Intriguingly, Ferrari were also hurled into the unwanted spotlight in 2018 following the revelation the team were operating an ingenious dual-battery system. By running two batteries in parallel, it is possible to redirect more power to the MGU-K system and exceed the 160hp boost of power which makes the system illegal because that 160hp boost is a hard cap.
So, has Ferrari’s duff 2020 season demonstrated that whatever was enclosed in the private agreement suggested illicit activity and the team were caught red handed? Red Bull’s team boss Christian Horner admitted after the Belgian Grand Prix last weekend that that very thought has left a bitter taste in his mouth, feeling Ferrari should not have been winning last year with their contentious engine.
“It’s obviously very tough for them, but I think their focus has obviously been in the wrong areas in previous years, which is why they’re obviously seem to be struggling a little with whatever was in that agreement,” Horner said.
“The whole thing has left quite a sour taste.

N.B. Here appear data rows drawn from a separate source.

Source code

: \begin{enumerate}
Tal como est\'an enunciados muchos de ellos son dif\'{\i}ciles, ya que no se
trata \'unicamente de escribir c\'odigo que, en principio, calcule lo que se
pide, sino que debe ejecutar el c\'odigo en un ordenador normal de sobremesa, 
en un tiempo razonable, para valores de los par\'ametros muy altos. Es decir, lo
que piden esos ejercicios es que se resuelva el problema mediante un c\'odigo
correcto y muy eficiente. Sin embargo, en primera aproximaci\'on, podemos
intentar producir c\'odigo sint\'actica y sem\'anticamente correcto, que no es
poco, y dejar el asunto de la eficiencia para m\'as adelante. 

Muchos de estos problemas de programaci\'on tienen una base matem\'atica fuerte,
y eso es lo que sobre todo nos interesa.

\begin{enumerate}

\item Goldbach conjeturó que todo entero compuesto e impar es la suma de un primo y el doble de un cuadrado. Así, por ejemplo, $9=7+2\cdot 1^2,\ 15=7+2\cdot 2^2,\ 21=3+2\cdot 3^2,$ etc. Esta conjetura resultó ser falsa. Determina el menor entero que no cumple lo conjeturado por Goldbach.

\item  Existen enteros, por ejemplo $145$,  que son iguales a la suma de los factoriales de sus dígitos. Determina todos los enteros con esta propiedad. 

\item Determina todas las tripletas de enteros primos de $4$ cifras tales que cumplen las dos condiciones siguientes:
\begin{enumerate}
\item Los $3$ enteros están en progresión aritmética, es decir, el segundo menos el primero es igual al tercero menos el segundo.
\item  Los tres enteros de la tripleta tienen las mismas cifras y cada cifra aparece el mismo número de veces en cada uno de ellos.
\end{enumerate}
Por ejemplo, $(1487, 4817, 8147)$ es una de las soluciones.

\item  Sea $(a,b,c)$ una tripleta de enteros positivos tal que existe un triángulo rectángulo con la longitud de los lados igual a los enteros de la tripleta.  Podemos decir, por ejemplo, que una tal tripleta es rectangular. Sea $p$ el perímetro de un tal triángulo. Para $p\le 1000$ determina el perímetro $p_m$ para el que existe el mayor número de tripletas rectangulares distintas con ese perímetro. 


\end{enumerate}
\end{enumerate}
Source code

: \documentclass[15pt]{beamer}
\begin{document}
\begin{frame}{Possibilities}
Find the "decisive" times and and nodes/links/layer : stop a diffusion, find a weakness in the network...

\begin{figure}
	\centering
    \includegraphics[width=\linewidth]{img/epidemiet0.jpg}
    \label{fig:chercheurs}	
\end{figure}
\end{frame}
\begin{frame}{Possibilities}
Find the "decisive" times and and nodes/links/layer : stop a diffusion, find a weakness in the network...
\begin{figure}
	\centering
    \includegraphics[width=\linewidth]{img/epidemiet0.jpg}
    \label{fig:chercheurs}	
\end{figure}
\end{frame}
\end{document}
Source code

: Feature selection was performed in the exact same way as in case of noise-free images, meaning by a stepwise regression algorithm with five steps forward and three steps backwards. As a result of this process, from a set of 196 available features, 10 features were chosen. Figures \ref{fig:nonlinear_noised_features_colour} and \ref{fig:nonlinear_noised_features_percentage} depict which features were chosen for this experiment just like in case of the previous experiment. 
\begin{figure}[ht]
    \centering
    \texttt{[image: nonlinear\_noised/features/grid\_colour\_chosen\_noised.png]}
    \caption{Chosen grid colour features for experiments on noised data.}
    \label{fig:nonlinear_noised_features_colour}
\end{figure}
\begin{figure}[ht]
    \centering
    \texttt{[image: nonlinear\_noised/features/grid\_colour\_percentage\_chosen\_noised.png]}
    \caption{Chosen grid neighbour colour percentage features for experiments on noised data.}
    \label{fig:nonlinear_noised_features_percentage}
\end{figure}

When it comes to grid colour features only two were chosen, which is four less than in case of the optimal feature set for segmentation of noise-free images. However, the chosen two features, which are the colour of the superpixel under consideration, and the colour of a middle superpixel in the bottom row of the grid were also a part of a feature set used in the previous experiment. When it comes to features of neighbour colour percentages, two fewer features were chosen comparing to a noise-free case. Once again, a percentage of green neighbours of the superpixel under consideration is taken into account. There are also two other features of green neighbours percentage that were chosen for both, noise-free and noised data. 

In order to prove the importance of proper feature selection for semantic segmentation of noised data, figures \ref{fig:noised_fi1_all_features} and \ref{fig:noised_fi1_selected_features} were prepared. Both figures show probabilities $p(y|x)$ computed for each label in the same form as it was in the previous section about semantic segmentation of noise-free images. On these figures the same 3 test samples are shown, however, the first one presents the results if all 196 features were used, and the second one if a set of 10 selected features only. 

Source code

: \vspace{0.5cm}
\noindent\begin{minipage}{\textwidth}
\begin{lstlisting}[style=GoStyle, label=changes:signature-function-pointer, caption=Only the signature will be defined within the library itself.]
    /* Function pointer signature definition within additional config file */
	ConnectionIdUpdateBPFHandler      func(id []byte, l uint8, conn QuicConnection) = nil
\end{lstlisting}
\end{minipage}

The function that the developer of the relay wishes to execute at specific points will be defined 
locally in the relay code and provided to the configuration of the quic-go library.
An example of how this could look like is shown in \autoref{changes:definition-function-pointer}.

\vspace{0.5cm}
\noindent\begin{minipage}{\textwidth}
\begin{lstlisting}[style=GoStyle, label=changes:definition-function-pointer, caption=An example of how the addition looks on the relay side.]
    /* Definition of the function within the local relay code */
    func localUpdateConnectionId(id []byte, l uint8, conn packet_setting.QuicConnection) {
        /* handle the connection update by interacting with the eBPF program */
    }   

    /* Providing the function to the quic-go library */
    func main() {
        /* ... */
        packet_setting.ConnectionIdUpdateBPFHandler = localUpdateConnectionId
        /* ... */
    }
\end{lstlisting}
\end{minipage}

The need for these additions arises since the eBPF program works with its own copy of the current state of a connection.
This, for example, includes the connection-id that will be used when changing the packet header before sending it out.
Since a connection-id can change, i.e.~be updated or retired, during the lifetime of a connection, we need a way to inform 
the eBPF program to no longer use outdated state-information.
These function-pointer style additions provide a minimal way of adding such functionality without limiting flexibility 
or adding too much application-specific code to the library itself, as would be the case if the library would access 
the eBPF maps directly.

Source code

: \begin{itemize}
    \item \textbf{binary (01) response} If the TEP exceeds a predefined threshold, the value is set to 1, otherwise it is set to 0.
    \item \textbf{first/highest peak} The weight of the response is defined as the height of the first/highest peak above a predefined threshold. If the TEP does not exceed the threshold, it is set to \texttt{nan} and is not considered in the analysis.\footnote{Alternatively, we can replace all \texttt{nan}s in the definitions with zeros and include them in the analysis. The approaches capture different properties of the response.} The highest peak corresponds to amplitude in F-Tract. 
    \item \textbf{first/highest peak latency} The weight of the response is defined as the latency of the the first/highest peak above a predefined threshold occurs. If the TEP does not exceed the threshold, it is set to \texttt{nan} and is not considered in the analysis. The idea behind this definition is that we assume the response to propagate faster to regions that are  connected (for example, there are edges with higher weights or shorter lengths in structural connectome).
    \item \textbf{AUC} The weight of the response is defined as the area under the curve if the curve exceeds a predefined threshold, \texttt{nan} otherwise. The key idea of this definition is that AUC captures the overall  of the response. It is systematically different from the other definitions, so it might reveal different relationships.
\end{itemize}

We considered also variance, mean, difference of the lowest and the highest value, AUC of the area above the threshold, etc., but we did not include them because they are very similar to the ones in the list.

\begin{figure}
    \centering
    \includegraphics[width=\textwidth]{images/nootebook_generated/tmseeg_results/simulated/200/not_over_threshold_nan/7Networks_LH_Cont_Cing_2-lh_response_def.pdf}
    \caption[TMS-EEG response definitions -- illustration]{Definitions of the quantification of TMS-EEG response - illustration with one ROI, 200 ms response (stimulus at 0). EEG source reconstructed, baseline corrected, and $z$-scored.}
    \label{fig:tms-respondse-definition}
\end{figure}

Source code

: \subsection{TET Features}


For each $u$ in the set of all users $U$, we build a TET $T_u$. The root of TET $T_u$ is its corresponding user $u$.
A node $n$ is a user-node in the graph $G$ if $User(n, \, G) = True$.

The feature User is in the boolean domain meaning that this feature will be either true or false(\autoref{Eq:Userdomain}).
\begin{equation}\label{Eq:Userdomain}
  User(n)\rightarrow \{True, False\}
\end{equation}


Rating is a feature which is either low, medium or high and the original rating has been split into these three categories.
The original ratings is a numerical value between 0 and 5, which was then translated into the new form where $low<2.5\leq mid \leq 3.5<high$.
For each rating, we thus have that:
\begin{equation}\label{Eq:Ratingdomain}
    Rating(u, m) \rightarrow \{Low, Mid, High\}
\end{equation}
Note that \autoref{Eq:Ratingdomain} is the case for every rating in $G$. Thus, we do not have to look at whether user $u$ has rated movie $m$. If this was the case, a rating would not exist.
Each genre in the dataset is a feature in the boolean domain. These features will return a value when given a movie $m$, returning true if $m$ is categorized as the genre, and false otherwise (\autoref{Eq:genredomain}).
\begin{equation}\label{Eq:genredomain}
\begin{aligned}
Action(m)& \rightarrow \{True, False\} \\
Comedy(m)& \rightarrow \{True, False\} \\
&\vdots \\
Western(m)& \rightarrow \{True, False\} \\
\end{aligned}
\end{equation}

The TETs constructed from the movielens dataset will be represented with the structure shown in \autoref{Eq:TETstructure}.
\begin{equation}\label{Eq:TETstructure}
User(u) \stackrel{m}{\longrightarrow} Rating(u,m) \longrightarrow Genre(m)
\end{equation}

I mean, obviously you can draw your own conclusions from Ferrari’s current performance but, yeah there are races that we should have won last year arguably if they had run with an engine that seems to be quite different to what performance they had last year.”
Perhaps this is why the FIA refused to publicly announce their findings into the Ferrari power unit investigation. If indeed something was amiss and the team were cheating, how can every team that finished behind Ferrari be compensated? They just can’t.
So, as Ferrari continue their unguided amble at the rear of the mid-pack, languishing behind those rivals who only 12 months ago were easily conquerable, it is fair to suggest that they have been caught out by something outside their control. In layman’s terms, they had cheated.
Whether they can redevelop an effective package ahead of the 2021 season remains doubtful given the freezing of development between this and next season to curtail the economic effects of the global pandemic.
But what does seem certain is there will be a difficult homecoming for Ferrari ahead of this weekend’s Italian Grand Prix at Monza and the following race – the team’s 1000th – at Mugello.
But then again, who knows what can happen between now and then. Especially with Ferrari.